Nur noch wenige Jahre Zeit
„Die Modellprojektionen zeigen, dass bis zu 30 Prozent der Korallenriffe in diesem Jahrhundert überleben werden, wenn wir die globale Erwärmung auf 1,5 Grad Celsius begrenzen", sagt Andréa Grottoli, Professorin für Geowissenschaften an der Ohio State University, Präsidentin der Internationalen Korallenriff-Gesellschaft und Mitautorin des Papiers. „Aber wenn wir die Erwärmung auf 1,5 Grad begrenzen wollen, müssen wir es jetzt tun: Die Wissenschaft und die Modelle zeigen, dass wir nur noch wenige Jahre Zeit haben, um die Kohlendioxid-Emissionen zu reduzieren, die uns auf diesen Weg gebracht haben. Es muss in diesem Jahrzehnt geschehen, oder wir werden das Ziel nicht erreichen."
Die Korallenriffe befinden sich an einem Wendepunkt, sagen die Forschenden. Wenn jetzt damit begonnen wird, den Klimawandel zu stoppen, könnten einige Riffe überleben. Diese regenerieren sich dann im Laufe der Zeit. Wenn die Korallen dieser Riff ablaichen, dann könnten die mit Hilfe der Strömung verteilten Korallenlarven auch beschädigte Riffe anderswo wieder nachwachsen lassen.

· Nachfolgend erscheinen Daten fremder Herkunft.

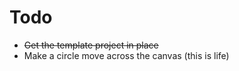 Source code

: # Todo

* ~~Get the template project in place~~
* Make a circle move across the canvas (this is life)
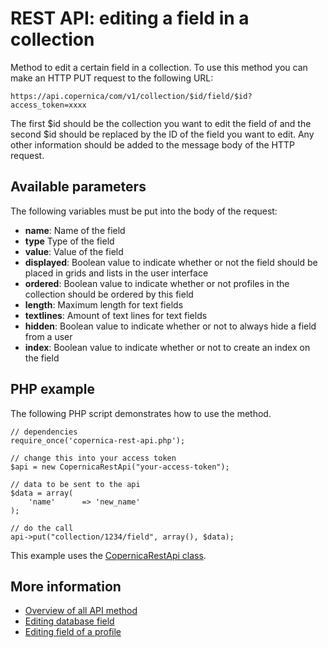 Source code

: # REST API: editing a field in a collection
Method to edit a certain field in a collection. To use this method you can make an HTTP PUT request to the following URL:

`https://api.copernica/com/v1/collection/$id/field/$id?access_token=xxxx`

The first $id should be the collection you want to edit the field of and the second $id should be replaced by the ID of the field you want to edit. 
Any other information should be added to the message body of the HTTP request.

## Available parameters

The following variables must be put into the body of the request:

- **name**: Name of the field
- **type** Type of the field
- **value**: Value of the field
- **displayed**: Boolean value to indicate whether or not the field should be placed in 
grids and lists in the user interface
- **ordered**: Boolean value to indicate whether or not profiles in the collection should be ordered by this field
- **length**: Maximum length for text fields
- **textlines**: Amount of text lines for text fields
- **hidden**: Boolean value to indicate whether or not to always hide a field from a user
- **index**: Boolean value to indicate whether or not to create an index on the field
            
## PHP example

The following PHP script demonstrates how to use the method.

    // dependencies
    require_once('copernica-rest-api.php');

    // change this into your access token
    $api = new CopernicaRestApi("your-access-token");

    // data to be sent to the api
    $data = array(
        'name'      => 'new_name'
    );

    // do the call
    api->put("collection/1234/field", array(), $data);

This example uses the [CopernicaRestApi class](rest-php).

## More information

- [Overview of all API method](rest-api)
- [Editing database field](rest-put-database-field)
- [Editing field of a profile](rest-put-profile-field)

„Wiederherstellung der Riffe eine große Herausforderung“
„Die aktuellen Forschungsergebnisse zeigen, dass nur sehr wenige Korallenriffe intakt bleiben werden, wenn wir jetzt nicht handeln“ sagt Christian Wild, Professor für Marine Ökologie an der Universität Bremen und Vorsitzender des 14. ICRS. In den nächsten Monaten werden politische Entscheidungsträgerinnen und Entscheidungsträger aus aller Welt auf der bevorstehenden UN-Klimakonferenz (COP26) und der UN-Biodiversitätskonferenz (COP15) aktualisierte globale Rahmenwerke zur Bewältigung dieser beiden Krisen schaffen.
Dr. Sebastian Ferse vom Leibniz-Zentrum für Marine Tropenforschung (ZMT) und Mitglied im Organisationskommittee des 14. ICRS sagt, dass das von ihm koordinierte Strategiepapier erstellt wurde, um diese Rahmenwerke zu beeinflussen. „Der Schutz von Korallenriffen muss in verschiedenen Politikfeldern, wie Natur- und Artenvielfaltschutz, Klimaschutz und nachhaltige Entwicklung, koordiniert angegangen werden“, führt Sebastian Ferse weiter aus.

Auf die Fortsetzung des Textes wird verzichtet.